2023-05-10 ニューサウスウェールズ大学(UNSW)
◆研究では、健康な人々の血液サンプルを使い、15年後にパーキンソン病を発症した39人の代謝物の組み合わせを分析した。それにより、独特な代謝物の組み合わせが見つかり、未来のパーキンソン病の早期警告となる可能性があると報告された。ただし、より多くの調査が必要である。この研究により、機械学習を活用した疾患診断とモニタリングの方法が改善されることが期待される。
<関連情報>
- https://newsroom.unsw.edu.au/news/science-tech/scientists-develop-ai-tool-predict-parkinsons-disease-onset
- https://pubs.acs.org/doi/10.1021/acscentsci.2c01468
メタボロミクスデータの解釈可能な機械学習により、パーキンソン病のバイオマーカーが明らかになる Interpretable Machine Learning on Metabolomics Data Reveals Biomarkers for Parkinson’s Disease
J. Diana Zhang, Chonghua Xue, Vijaya B. Kolachalama, and William A. Donald
ACS Central Science Published:May 9, 2023
DOI:https://doi.org/10.1021/acscentsci.2c01468
Abstract
The use of machine learning (ML) with metabolomics provides opportunities for the early diagnosis of disease. However, the accuracy of ML and extent of information obtained from metabolomics can be limited owing to challenges associated with interpreting disease prediction models and analyzing many chemical features with abundances that are correlated and “noisy”. Here, we report an interpretable neural network (NN) framework to accurately predict disease and identify significant biomarkers using whole metabolomics data sets without a priori feature selection.
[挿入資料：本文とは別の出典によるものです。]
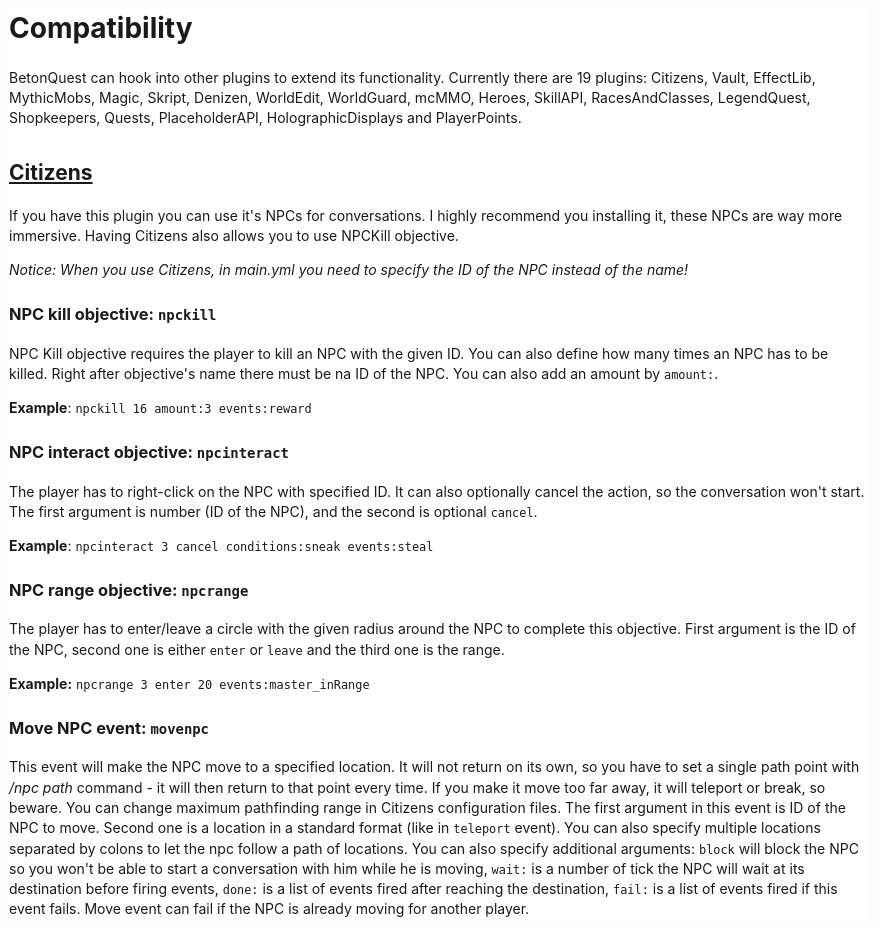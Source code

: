 # Compatibility

BetonQuest can hook into other plugins to extend its functionality. Currently there are 19 plugins: Citizens, Vault, EffectLib, MythicMobs, Magic, Skript, Denizen, WorldEdit, WorldGuard, mcMMO, Heroes, SkillAPI, RacesAndClasses, LegendQuest, Shopkeepers, Quests, PlaceholderAPI, HolographicDisplays and PlayerPoints.

## [Citizens](http://dev.bukkit.org/bukkit-plugins/citizens/)

If you have this plugin you can use it's NPCs for conversations. I highly recommend you installing it, these NPCs are way more immersive. Having Citizens also allows you to use NPCKill objective.

_Notice: When you use Citizens, in main.yml you need to specify the ID of the NPC instead of the name!_

### NPC kill objective: `npckill`

NPC Kill objective requires the player to kill an NPC with the given ID. You can also define how many times an NPC has to be killed. Right after objective's name there must be na ID of the NPC. You can also add an amount by `amount:`.

**Example**: `npckill 16 amount:3 events:reward`

### NPC interact objective: `npcinteract`

The player has to right-click on the NPC with specified ID. It can also optionally cancel the action, so the conversation won't start. The first argument is number (ID of the NPC), and the second is optional `cancel`.

**Example**: `npcinteract 3 cancel conditions:sneak events:steal`

### NPC range objective: `npcrange`

The player has to enter/leave a circle with the given radius around the NPC to complete this objective. First argument is the ID of the NPC, second one is either `enter` or `leave` and the third one is the range.

**Example:** `npcrange 3 enter 20 events:master_inRange`

### Move NPC event: `movenpc`

This event will make the NPC move to a specified location. It will not return on its own, so you have to set a single path point with _/npc path_ command - it will then return to that point every time. If you make it move too far away, it will teleport or break, so beware. You can change maximum pathfinding range in Citizens configuration files. The first argument in this event is ID of the NPC to move. Second one is a location in a standard format (like in `teleport` event). You can also specify multiple locations separated by colons to let the npc follow a path of locations. You can also specify additional arguments: `block` will block the NPC so you won't be able to start a conversation with him while he is moving, `wait:` is a number of tick the NPC will wait at its destination before firing events, `done:` is a list of events fired after reaching the destination, `fail:` is a list of events fired if this event fails. Move event can fail if the NPC is already moving for another player.

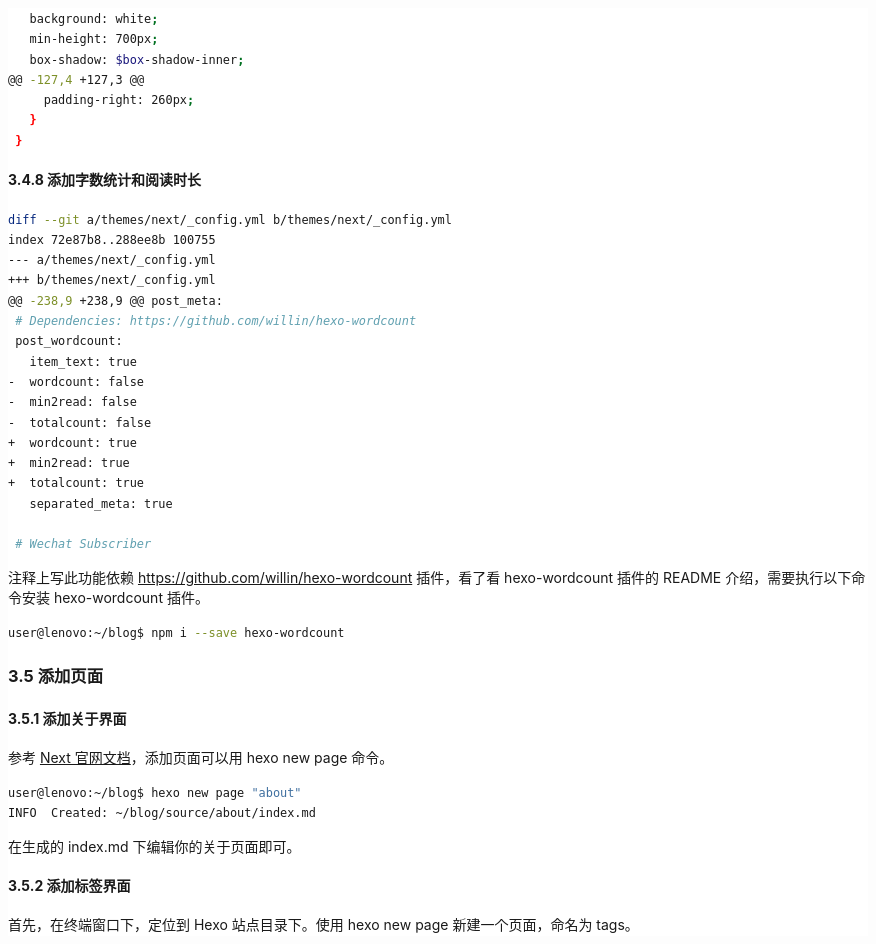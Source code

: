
 ```bash
   background: white;
   min-height: 700px;
   box-shadow: $box-shadow-inner;
@@ -127,4 +127,3 @@
     padding-right: 260px;
   }
 }
```

#### 3.4.8 添加字数统计和阅读时长

```bash
diff --git a/themes/next/_config.yml b/themes/next/_config.yml
index 72e87b8..288ee8b 100755
--- a/themes/next/_config.yml
+++ b/themes/next/_config.yml
@@ -238,9 +238,9 @@ post_meta:
 # Dependencies: https://github.com/willin/hexo-wordcount
 post_wordcount:
   item_text: true
-  wordcount: false
-  min2read: false
-  totalcount: false
+  wordcount: true
+  min2read: true
+  totalcount: true
   separated_meta: true

 # Wechat Subscriber
```

注释上写此功能依赖 https://github.com/willin/hexo-wordcount 插件，看了看 hexo-wordcount 插件的 README 介绍，需要执行以下命令安装 hexo-wordcount 插件。

```bash
user@lenovo:~/blog$ npm i --save hexo-wordcount
```

### 3.5 添加页面

#### 3.5.1 添加关于界面

参考 [Next 官网文档](http://theme-next.iissnan.com/theme-settings.html)，添加页面可以用 hexo new page 命令。

```bash
user@lenovo:~/blog$ hexo new page "about"
INFO  Created: ~/blog/source/about/index.md
```

在生成的 index.md 下编辑你的关于页面即可。

#### 3.5.2 添加标签界面

首先，在终端窗口下，定位到 Hexo 站点目录下。使用 hexo new page 新建一个页面，命名为 tags。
The performance of the NN approach for predicting Parkinson’s disease (PD) from blood plasma metabolomics data is significantly higher than other ML methods with a mean area under the curve of >0.995. PD-specific markers that predate clinical PD diagnosis and contribute significantly to early disease prediction were identified including an exogenous polyfluoroalkyl substance. It is anticipated that this accurate and interpretable NN-based approach can improve diagnostic performance for many diseases using metabolomics and other untargeted ‘omics methods.